Information given
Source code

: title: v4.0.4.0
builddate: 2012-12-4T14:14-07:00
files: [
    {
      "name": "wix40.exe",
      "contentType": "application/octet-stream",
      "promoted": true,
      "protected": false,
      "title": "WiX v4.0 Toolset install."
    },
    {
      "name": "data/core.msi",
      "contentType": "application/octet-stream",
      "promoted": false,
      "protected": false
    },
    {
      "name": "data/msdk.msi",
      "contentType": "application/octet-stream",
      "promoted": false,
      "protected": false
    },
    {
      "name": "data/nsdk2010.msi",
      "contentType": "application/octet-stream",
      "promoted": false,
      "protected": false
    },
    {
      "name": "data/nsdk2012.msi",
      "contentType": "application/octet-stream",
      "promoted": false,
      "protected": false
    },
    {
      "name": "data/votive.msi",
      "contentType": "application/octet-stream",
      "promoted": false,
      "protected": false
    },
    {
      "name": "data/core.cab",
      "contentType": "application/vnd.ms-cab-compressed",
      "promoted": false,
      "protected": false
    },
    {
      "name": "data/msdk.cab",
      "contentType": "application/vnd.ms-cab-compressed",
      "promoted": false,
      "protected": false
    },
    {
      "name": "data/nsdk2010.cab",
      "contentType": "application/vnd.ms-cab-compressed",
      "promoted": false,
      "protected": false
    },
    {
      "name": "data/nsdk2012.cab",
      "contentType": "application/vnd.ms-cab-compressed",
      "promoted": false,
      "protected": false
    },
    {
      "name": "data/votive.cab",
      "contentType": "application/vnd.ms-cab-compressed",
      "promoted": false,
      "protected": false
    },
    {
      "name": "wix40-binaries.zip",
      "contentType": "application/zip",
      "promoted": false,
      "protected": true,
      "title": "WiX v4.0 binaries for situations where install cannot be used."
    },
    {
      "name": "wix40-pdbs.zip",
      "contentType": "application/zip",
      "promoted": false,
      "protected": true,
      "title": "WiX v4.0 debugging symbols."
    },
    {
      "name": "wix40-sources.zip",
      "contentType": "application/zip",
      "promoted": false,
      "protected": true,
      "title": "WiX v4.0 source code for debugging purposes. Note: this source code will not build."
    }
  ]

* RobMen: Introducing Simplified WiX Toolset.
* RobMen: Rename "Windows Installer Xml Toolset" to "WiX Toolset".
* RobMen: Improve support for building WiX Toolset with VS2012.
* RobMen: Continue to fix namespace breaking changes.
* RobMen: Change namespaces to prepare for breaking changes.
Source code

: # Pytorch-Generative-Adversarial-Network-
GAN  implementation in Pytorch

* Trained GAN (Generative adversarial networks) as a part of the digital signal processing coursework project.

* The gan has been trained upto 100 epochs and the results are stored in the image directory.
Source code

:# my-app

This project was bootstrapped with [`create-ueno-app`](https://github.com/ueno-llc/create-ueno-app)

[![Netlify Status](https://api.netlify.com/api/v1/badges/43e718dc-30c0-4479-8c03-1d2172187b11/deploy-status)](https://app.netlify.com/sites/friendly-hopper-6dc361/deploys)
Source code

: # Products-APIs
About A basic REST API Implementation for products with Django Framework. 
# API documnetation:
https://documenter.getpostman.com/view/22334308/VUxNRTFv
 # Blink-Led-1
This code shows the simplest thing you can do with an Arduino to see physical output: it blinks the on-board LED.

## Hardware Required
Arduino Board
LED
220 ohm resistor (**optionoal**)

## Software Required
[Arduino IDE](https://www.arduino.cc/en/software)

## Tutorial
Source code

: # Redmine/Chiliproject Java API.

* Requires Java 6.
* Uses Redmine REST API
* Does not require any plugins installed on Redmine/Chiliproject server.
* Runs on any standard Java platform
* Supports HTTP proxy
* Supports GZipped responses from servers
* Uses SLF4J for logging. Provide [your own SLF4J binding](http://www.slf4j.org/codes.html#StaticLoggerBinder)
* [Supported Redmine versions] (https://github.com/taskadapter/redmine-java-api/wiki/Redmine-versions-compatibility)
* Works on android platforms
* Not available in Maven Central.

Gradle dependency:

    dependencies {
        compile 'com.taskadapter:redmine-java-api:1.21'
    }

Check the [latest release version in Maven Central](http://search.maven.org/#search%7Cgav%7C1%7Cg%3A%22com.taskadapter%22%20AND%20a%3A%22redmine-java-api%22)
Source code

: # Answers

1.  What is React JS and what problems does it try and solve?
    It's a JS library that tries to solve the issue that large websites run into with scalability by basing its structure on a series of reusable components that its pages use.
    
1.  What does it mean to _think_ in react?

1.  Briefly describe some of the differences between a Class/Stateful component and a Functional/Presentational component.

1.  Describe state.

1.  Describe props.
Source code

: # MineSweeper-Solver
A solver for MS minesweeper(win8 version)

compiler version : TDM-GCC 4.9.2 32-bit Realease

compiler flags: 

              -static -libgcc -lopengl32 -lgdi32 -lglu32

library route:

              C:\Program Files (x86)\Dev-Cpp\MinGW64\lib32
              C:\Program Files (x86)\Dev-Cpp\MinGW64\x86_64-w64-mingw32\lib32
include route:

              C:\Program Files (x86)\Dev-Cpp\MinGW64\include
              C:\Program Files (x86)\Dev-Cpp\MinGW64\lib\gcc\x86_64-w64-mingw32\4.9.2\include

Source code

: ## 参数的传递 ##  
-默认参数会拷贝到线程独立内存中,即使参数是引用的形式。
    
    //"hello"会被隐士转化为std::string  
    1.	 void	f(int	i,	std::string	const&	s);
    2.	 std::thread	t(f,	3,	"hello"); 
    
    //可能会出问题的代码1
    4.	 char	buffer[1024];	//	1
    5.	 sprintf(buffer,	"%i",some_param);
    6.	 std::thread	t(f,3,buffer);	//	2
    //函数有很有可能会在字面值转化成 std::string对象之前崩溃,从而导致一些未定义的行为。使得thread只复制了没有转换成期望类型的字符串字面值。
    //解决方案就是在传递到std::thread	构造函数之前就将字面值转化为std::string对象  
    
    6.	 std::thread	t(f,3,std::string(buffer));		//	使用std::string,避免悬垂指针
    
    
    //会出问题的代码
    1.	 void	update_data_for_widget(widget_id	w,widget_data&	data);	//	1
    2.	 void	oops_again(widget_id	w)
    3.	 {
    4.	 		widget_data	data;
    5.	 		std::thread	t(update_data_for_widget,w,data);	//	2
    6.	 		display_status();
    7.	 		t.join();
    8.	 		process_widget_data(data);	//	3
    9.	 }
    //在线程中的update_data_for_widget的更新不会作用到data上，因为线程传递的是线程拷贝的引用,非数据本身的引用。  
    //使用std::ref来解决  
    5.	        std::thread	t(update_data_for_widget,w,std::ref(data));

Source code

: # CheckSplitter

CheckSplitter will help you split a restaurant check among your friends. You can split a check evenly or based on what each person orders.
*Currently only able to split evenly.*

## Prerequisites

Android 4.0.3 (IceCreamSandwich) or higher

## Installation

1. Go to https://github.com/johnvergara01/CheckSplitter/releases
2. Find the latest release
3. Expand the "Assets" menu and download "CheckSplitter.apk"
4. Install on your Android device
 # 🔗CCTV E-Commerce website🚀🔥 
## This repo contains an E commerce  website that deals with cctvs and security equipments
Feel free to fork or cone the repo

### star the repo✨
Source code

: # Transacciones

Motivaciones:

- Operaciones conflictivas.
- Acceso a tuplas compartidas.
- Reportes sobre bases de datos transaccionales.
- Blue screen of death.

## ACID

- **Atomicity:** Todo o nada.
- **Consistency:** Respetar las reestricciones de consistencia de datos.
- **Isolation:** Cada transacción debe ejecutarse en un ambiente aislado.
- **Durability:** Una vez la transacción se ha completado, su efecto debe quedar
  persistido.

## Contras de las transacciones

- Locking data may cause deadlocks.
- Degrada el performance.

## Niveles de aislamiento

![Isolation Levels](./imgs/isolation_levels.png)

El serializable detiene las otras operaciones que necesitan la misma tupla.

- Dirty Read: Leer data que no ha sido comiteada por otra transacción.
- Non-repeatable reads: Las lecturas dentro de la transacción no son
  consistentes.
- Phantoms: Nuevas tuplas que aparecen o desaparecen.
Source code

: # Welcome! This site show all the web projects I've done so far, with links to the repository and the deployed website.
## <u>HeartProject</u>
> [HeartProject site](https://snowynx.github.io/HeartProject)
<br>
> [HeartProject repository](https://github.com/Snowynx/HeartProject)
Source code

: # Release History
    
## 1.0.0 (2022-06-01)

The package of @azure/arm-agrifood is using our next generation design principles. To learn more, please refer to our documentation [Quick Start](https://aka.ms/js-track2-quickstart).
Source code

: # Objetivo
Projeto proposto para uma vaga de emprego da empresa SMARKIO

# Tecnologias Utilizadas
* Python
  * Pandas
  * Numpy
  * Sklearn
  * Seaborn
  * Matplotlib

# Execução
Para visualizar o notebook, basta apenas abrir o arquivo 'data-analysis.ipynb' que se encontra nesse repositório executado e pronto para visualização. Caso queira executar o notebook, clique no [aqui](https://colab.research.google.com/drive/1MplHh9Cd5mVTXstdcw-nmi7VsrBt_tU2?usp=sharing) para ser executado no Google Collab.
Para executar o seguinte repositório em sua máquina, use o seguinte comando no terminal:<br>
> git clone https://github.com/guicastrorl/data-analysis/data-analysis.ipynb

What to do
If a line in the material above holds "votive", copy it.

Written response
      "name": "data/votive.msi",
      "name": "data/votive.cab",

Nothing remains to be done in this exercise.